• [Exercise aim]
Could you give the data that follows again exactly, without its pictures?
★ ★ ★ ★
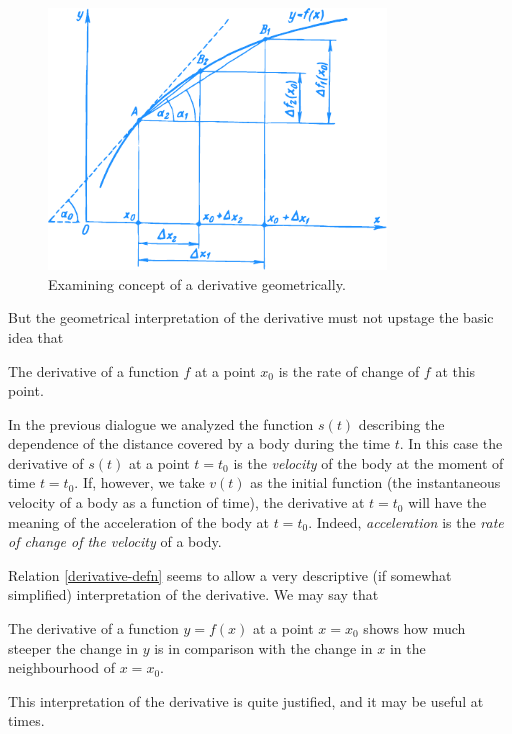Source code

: \begin{figure}[!ht]%
\centering
\includegraphics[width=0.8\textwidth]{figures/fig-38.pdf}
\caption{Examining concept of a derivative geometrically.}
\label{fig-39}
\end{figure}

But the geometrical interpretation of the derivative must not upstage the basic idea that
\begin{mytheo}{}
The derivative of a function $f$ at a point $x_{0}$ is the rate of change of $f$ at this point.
\end{mytheo}

In the previous dialogue we analyzed the function $s (t)$ describing the dependence of the distance covered by a body during the time $t$. In this case the derivative of $s (t)$ at a point $t = t_{0}$ is the \emph{velocity} of the body at the moment of time $t = t_{0}$. If, however, we take $v (t)$ as the initial function (the instantaneous velocity of a body as a function of time), the derivative at  $t = t_{0}$ will have the meaning of the acceleration of the body at  $t = t_{0}$. Indeed, \emph{acceleration} is the \emph{rate of change of the velocity} of a body.

\rdr Relation \eqref{derivative-defn} seems to allow a very descriptive (if somewhat simplified) interpretation of the derivative. We may say that
\begin{mytheo}{}
The derivative of a function $y = f (x)$ at a point $x = x_{0}$ shows how much steeper the change in $y$ is in comparison with the change in $x$ in the neighbourhood of $x = x_{0}$.
\end{mytheo}

\athr This interpretation of the derivative is quite justified, and it may be useful at times.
★ ★ ★ ★
• [Response below]
Source code

: \begin{figure}[!ht]%
\centering
\includegraphics[width=0.8\textwidth]{figures/fig-38.pdf}
\caption{Examining concept of a derivative geometrically.}
\label{fig-39}
\end{figure}

But the geometrical interpretation of the derivative must not upstage the basic idea that
\begin{mytheo}{}
The derivative of a function $f$ at a point $x_{0}$ is the rate of change of $f$ at this point.
\end{mytheo}

In the previous dialogue we analyzed the function $s (t)$ describing the dependence of the distance covered by a body during the time $t$. In this case the derivative of $s (t)$ at a point $t = t_{0}$ is the \emph{velocity} of the body at the moment of time $t = t_{0}$. If, however, we take $v (t)$ as the initial function (the instantaneous velocity of a body as a function of time), the derivative at  $t = t_{0}$ will have the meaning of the acceleration of the body at  $t = t_{0}$. Indeed, \emph{acceleration} is the \emph{rate of change of the velocity} of a body.

\rdr Relation \eqref{derivative-defn} seems to allow a very descriptive (if somewhat simplified) interpretation of the derivative. We may say that
\begin{mytheo}{}
The derivative of a function $y = f (x)$ at a point $x = x_{0}$ shows how much steeper the change in $y$ is in comparison with the change in $x$ in the neighbourhood of $x = x_{0}$.
\end{mytheo}

\athr This interpretation of the derivative is quite justified, and it may be useful at times.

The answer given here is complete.